(Stored entries)
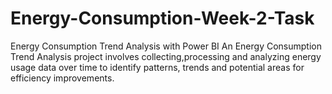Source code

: # Energy-Consumption-Week-2-Task
Energy Consumption Trend Analysis with Power BI
An Energy Consumption Trend Analysis project involves collecting,processing and analyzing energy usage data over time to identify patterns, trends and potential areas for efficiency improvements.
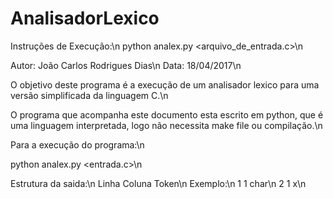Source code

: # AnalisadorLexico

Instruções de Execução:\n
python analex.py <arquivo_de_entrada.c>\n

Autor: João Carlos Rodrigues Dias\n
Data: 18/04/2017\n

O objetivo deste programa é a execução de um analisador lexico para uma versão simplificada da linguagem C.\n

O programa que acompanha este documento esta escrito em python, que é uma linguagem interpretada, logo não necessita make file
ou compilação.\n

Para a execução do programa:\n

python analex.py <entrada.c>\n

Estrutura da saida:\n
Linha Coluna Token\n
Exemplo:\n
1 1 char\n
2 1 x\n
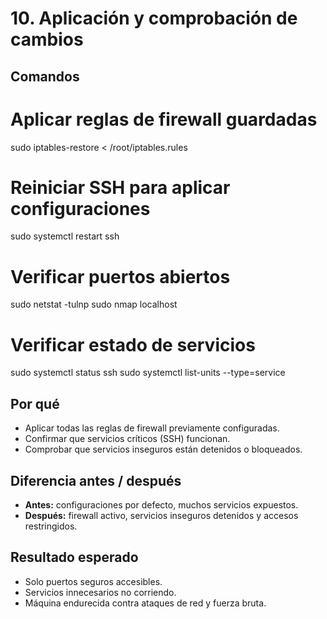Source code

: # 10. Aplicación y comprobación de cambios

## Comandos

# Aplicar reglas de firewall guardadas
sudo iptables-restore < /root/iptables.rules

# Reiniciar SSH para aplicar configuraciones
sudo systemctl restart ssh

# Verificar puertos abiertos
sudo netstat -tulnp
sudo nmap localhost

# Verificar estado de servicios
sudo systemctl status ssh
sudo systemctl list-units --type=service

## Por qué
- Aplicar todas las reglas de firewall previamente configuradas.
- Confirmar que servicios críticos (SSH) funcionan.
- Comprobar que servicios inseguros están detenidos o bloqueados.

## Diferencia antes / después
- **Antes:** configuraciones por defecto, muchos servicios expuestos.
- **Después:** firewall activo, servicios inseguros detenidos y accesos restringidos.

## Resultado esperado
- Solo puertos seguros accesibles.
- Servicios innecesarios no corriendo.
- Máquina endurecida contra ataques de red y fuerza bruta.
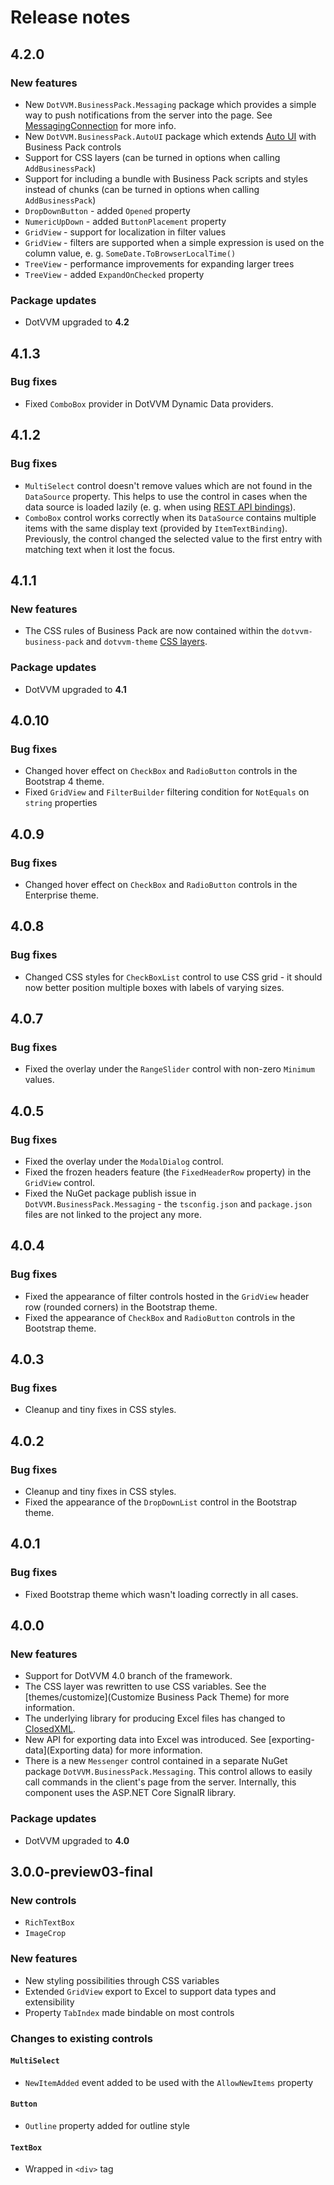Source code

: # Release notes

## 4.2.0

### New features
* New `DotVVM.BusinessPack.Messaging` package which provides a simple way to push notifications from the server into the page. See [MessagingConnection](https://www.dotvvm.com/docs/4.0/controls/businesspack-messaging/MessagingConnection) for more info.
* New `DotVVM.BusinessPack.AutoUI` package which extends [Auto UI](https://www.dotvvm.com/docs/4.0/pages/concepts/auto-ui/overview) with Business Pack controls
* Support for CSS layers (can be turned in options when calling `AddBusinessPack`)
* Support for including a bundle with Business Pack scripts and styles instead of chunks (can be turned in options when calling `AddBusinessPack`)
* `DropDownButton` - added `Opened` property
* `NumericUpDown` - added `ButtonPlacement` property
* `GridView` - support for localization in filter values
* `GridView` - filters are supported when a simple expression is used on the column value, e. g. `SomeDate.ToBrowserLocalTime()`
* `TreeView` - performance improvements for expanding larger trees
* `TreeView` - added `ExpandOnChecked` property

### Package updates
- DotVVM upgraded to **4.2**

## 4.1.3

### Bug fixes
* Fixed `ComboBox` provider in DotVVM Dynamic Data providers.

## 4.1.2

### Bug fixes
* `MultiSelect` control doesn't remove values which are not found in the `DataSource` property. This helps to use the control in cases when the data source is loaded lazily (e. g. when using [REST API bindings](https://www.dotvvm.com/docs/4.0/pages/concepts/respond-to-user-actions/rest-api-bindings/overview)).
* `ComboBox` control works correctly when its `DataSource` contains multiple items with the same display text (provided by `ItemTextBinding`). Previously, the control changed the selected value to the first entry with matching text when it lost the focus.

## 4.1.1

### New features
* The CSS rules of Business Pack are now contained within the `dotvvm-business-pack` and `dotvvm-theme` [CSS layers](https://developer.mozilla.org/en-US/docs/Web/CSS/@layer).

### Package updates
- DotVVM upgraded to **4.1**

## 4.0.10

### Bug fixes
* Changed hover effect on `CheckBox` and `RadioButton` controls in the Bootstrap 4 theme.
* Fixed `GridView` and `FilterBuilder` filtering condition for `NotEquals` on `string` properties

## 4.0.9

### Bug fixes
* Changed hover effect on `CheckBox` and `RadioButton` controls in the Enterprise theme.

## 4.0.8

### Bug fixes
* Changed CSS styles for `CheckBoxList` control to use CSS grid - it should now better position multiple boxes with labels of varying sizes.

## 4.0.7

### Bug fixes
* Fixed the overlay under the `RangeSlider` control with non-zero `Minimum` values.

## 4.0.5

### Bug fixes
* Fixed the overlay under the `ModalDialog` control.
* Fixed the frozen headers feature (the `FixedHeaderRow` property) in the `GridView` control.
* Fixed the NuGet package publish issue in `DotVVM.BusinessPack.Messaging` - the `tsconfig.json` and `package.json` files are not linked to the project any more.

## 4.0.4

### Bug fixes
* Fixed the appearance of filter controls hosted in the `GridView` header row (rounded corners) in the Bootstrap theme.
* Fixed the appearance of `CheckBox` and `RadioButton` controls in the Bootstrap theme.

## 4.0.3

### Bug fixes
* Cleanup and tiny fixes in CSS styles.

## 4.0.2

### Bug fixes
* Cleanup and tiny fixes in CSS styles.
* Fixed the appearance of the `DropDownList` control in the Bootstrap theme.

## 4.0.1

### Bug fixes
* Fixed Bootstrap theme which wasn't loading correctly in all cases.

## 4.0.0

### New features
* Support for DotVVM 4.0 branch of the framework.
* The CSS layer was rewritten to use CSS variables. See the [themes/customize](Customize Business Pack Theme) for more information.
* The underlying library for producing Excel files has changed to [ClosedXML](https://github.com/ClosedXML/ClosedXML). 
* New API for exporting data into Excel was introduced. See [exporting-data](Exporting data) for more information. 
* There is a new `Messenger` control contained in a separate NuGet package `DotVVM.BusinessPack.Messaging`. This control allows to easily call commands in the client's page from the server. Internally, this component uses the ASP.NET Core SignalR library.

### Package updates
- DotVVM upgraded to **4.0**

## 3.0.0-preview03-final

### New controls
  * `RichTextBox`
  * `ImageCrop`
### New features
  * New styling possibilities through CSS variables
  * Extended `GridView` export to Excel to support data types and extensibility
  * Property `TabIndex` made bindable on most controls  
### Changes to existing controls
#### `MultiSelect`
- `NewItemAdded` event added to be used with the `AllowNewItems` property
#### `Button`
- `Outline` property added for outline style
#### `TextBox`
 - Wrapped in `<div>` tag
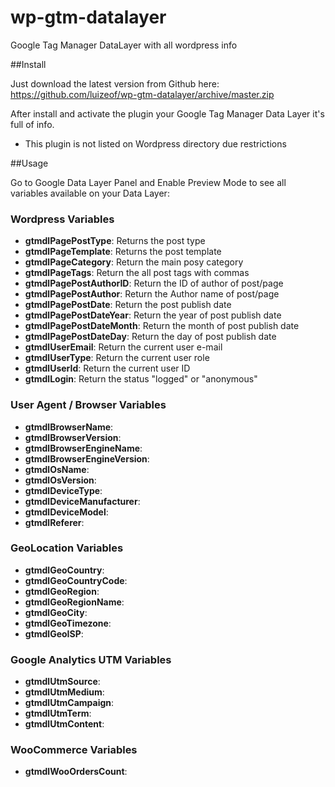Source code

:# wp-gtm-datalayer
Google Tag Manager DataLayer with all wordpress info

##Install

Just download the latest version from Github here: https://github.com/luizeof/wp-gtm-datalayer/archive/master.zip

After install and activate the plugin your Google Tag Manager Data Layer it's full of info.

- This plugin is not listed on Wordpress directory due restrictions

##Usage

Go to Google Data Layer Panel and Enable Preview Mode to see all variables available on your Data Layer:

### Wordpress Variables

- **gtmdlPagePostType**: Returns the post type
- **gtmdlPageTemplate**: Returns the post template
- **gtmdlPageCategory**: Return the main posy category
- **gtmdlPageTags**: Return the all post tags with commas
- **gtmdlPagePostAuthorID**: Return the ID of author of post/page
- **gtmdlPagePostAuthor**: Return the Author name of post/page
- **gtmdlPagePostDate**: Return the post publish date
- **gtmdlPagePostDateYear**: Return the year of post publish date
- **gtmdlPagePostDateMonth**: Return the month of post publish date
- **gtmdlPagePostDateDay**: Return the day of post publish date
- **gtmdlUserEmail**: Return the current user e-mail
- **gtmdlUserType**: Return the current user role
- **gtmdlUserId**: Return the current user ID
- **gtmdlLogin**: Return the status "logged" or "anonymous"

### User Agent / Browser Variables

- **gtmdlBrowserName**:
- **gtmdlBrowserVersion**:
- **gtmdlBrowserEngineName**:
- **gtmdlBrowserEngineVersion**:
- **gtmdlOsName**:
- **gtmdlOsVersion**:
- **gtmdlDeviceType**:
- **gtmdlDeviceManufacturer**:
- **gtmdlDeviceModel**:
- **gtmdlReferer**:

### GeoLocation Variables

- **gtmdlGeoCountry**:
- **gtmdlGeoCountryCode**:
- **gtmdlGeoRegion**:
- **gtmdlGeoRegionName**:
- **gtmdlGeoCity**:
- **gtmdlGeoTimezone**:
- **gtmdlGeoISP**:


### Google Analytics UTM Variables

- **gtmdlUtmSource**:
- **gtmdlUtmMedium**:
- **gtmdlUtmCampaign**:
- **gtmdlUtmTerm**:
- **gtmdlUtmContent**:

### WooCommerce Variables

- **gtmdlWooOrdersCount**:
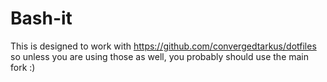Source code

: # Bash-it

This is designed to work with https://github.com/convergedtarkus/dotfiles so unless you are using those as well, you probably should use the main fork :)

● PROMPT
After dropping the pictures, reproduce exactly the lines from the first line of the entries through the line containing "- Servicios innecesarios no corriendo.", both included.

● ANSWER FOR THE TASK
Source code

: # Energy-Consumption-Week-2-Task
Energy Consumption Trend Analysis with Power BI
An Energy Consumption Trend Analysis project involves collecting,processing and analyzing energy usage data over time to identify patterns, trends and potential areas for efficiency improvements.
Source code

: # AnalisadorLexico

Instruções de Execução:\n
python analex.py <arquivo_de_entrada.c>\n

Autor: João Carlos Rodrigues Dias\n
Data: 18/04/2017\n

O objetivo deste programa é a execução de um analisador lexico para uma versão simplificada da linguagem C.\n

O programa que acompanha este documento esta escrito em python, que é uma linguagem interpretada, logo não necessita make file
ou compilação.\n

Para a execução do programa:\n

python analex.py <entrada.c>\n

Estrutura da saida:\n
Linha Coluna Token\n
Exemplo:\n
1 1 char\n
2 1 x\n
Source code

: # 10. Aplicación y comprobación de cambios

## Comandos

# Aplicar reglas de firewall guardadas
sudo iptables-restore < /root/iptables.rules

# Reiniciar SSH para aplicar configuraciones
sudo systemctl restart ssh

# Verificar puertos abiertos
sudo netstat -tulnp
sudo nmap localhost

# Verificar estado de servicios
sudo systemctl status ssh
sudo systemctl list-units --type=service

## Por qué
- Aplicar todas las reglas de firewall previamente configuradas.
- Confirmar que servicios críticos (SSH) funcionan.
- Comprobar que servicios inseguros están detenidos o bloqueados.

## Diferencia antes / después
- **Antes:** configuraciones por defecto, muchos servicios expuestos.
- **Después:** firewall activo, servicios inseguros detenidos y accesos restringidos.

## Resultado esperado
- Solo puertos seguros accesibles.
- Servicios innecesarios no corriendo.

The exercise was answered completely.